Although well known as a vocal advocate for mining, Manchin understands that the Pebble Mine is an embarrassment to the industry, a disaster for our waters, wildlife, and local communities, posing an unacceptable level of risk. In his view, “you try to look at things in a pragmatic way: What's the benefit, what's the risk and what's the balance between the environment and the economy.”

By almost all accounts—with the notable but predicable exception of the Pebble Partnership and its sole remaining partner Northern Dynasty Minerals—this mine is the antithesis of responsible, sustainable mining, and it must be stopped.

That’s why the project has been opposed for decades by 80 percent of the residents in Alaska’s Bristol Bay region where it would be built and over 85 percent of stakeholders in the Bristol Bay commercial fishing industry.

That’s why former EPA Administrators from the Presidencies of Nixon, Reagan, George H.W. Bush and George W. Bush have singled it out as “the wrong mine in absolutely the wrong place.

That’s why four of the world’s largest mining companies have abandoned the project—Mitsubishi Corporation in 2011, Anglo American in 2013, Rio Tinto in 2014, and First Quantum Minerals in 2018.

That’s why the World Conservation Congress approved by virtually unanimous vote a resolution condemning the project and urging the U.S. government to deny a permit.

That’s why it has long been opposed by 60 jewelry companies around the world, led by Tiffany & Co., which has concluded that it poses a “dire threat to the remarkable Bristol Bay ecosystem, and the world’s most productive salmon fishery it sustains,” and, last year, that “there are certain places where mining should simply never occur.

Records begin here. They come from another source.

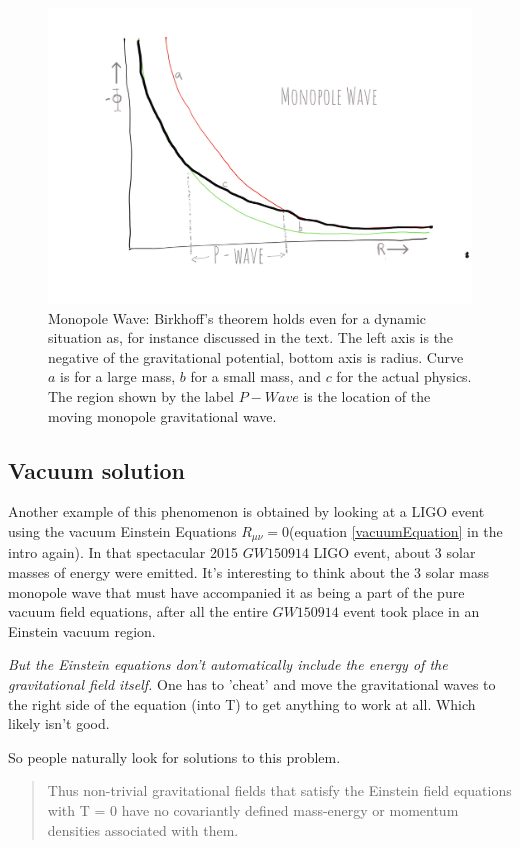 \documentclass[../rzero]{subfiles}
\begin{document}
\begin{figure}
\includegraphics[width=\textwidth]{chapters/images/monopole.png}
\caption{Monopole Wave: Birkhoff's theorem holds even for a dynamic situation as, for instance discussed in the text. The left axis is the negative of the gravitational potential, bottom axis is radius. Curve $a$ is for a large mass, $b$ for a small mass, and $c$ for the actual physics. The region shown by the label $P - Wave$ is the location of the moving monopole gravitational wave.}
\label{monopoleFigure}
\end{figure}


\subsection{Vacuum solution}
Another example of this phenomenon is obtained by looking at a LIGO\cite{abbott2016gw150914} event using the vacuum Einstein Equations $R_{\mu\nu} = 0$(equation \ref{vacuumEquation} in the intro again). In that spectacular 2015 $GW150914$ LIGO event, about 3 solar masses of energy were emitted. It's interesting to think about the 3 solar mass monopole wave that must have accompanied it as being a part of the pure vacuum field equations, after all the entire $GW150914$ event took place in an Einstein vacuum region.   

\textit{But the Einstein equations don't automatically include the energy of the gravitational field itself.} One has to 'cheat' and move the gravitational waves to the right side of the equation (into T) to get anything to work at all. Which likely isn't good. 

So people naturally look for solutions to this problem. \cite{dereliEnergyMomentumDensityGravitational2004}  
\begin{quotation}
	Thus non-trivial gravitational fields that satisfy the Einstein field equations with T = 0 have no covariantly defined mass-energy or momentum densities associated with them.
\end{quotation}
\end{document}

Alaska’s Bristol Bay is one such place.”

That’s why it was condemned in 2017 as a “value-destroying boondoggle” by New York-based investment firm Kerrisdale Capital, which, based on a thorough financial analysis, concluded that the “Pebble project is doomed: politically impaired and commercially futile.”

That’s why it was rejected in 2013 and 2018 by trustees for several of the largest pension funds in the country—CalPERS, CalSTRS, NYPERS, and NYCERS.

That’s why is was repudiated by a 65% majority of Alaskan voters in a 2014 statewide initiative that protects the region’s salmon from destructive projects like Pebble.

That’s why it was attacked again in January 2019 by Bristol Bay leaders, rejecting Pebble’s claim of growing support within the region.

Today Senator Manchin has succinctly and clearly expressed his own view of why the Pebble Mine “doesn’t make any sense to me at all.”

It’s a project not worth the risk, and “there’s no way, shape or form the Pebble Mine should go forward.”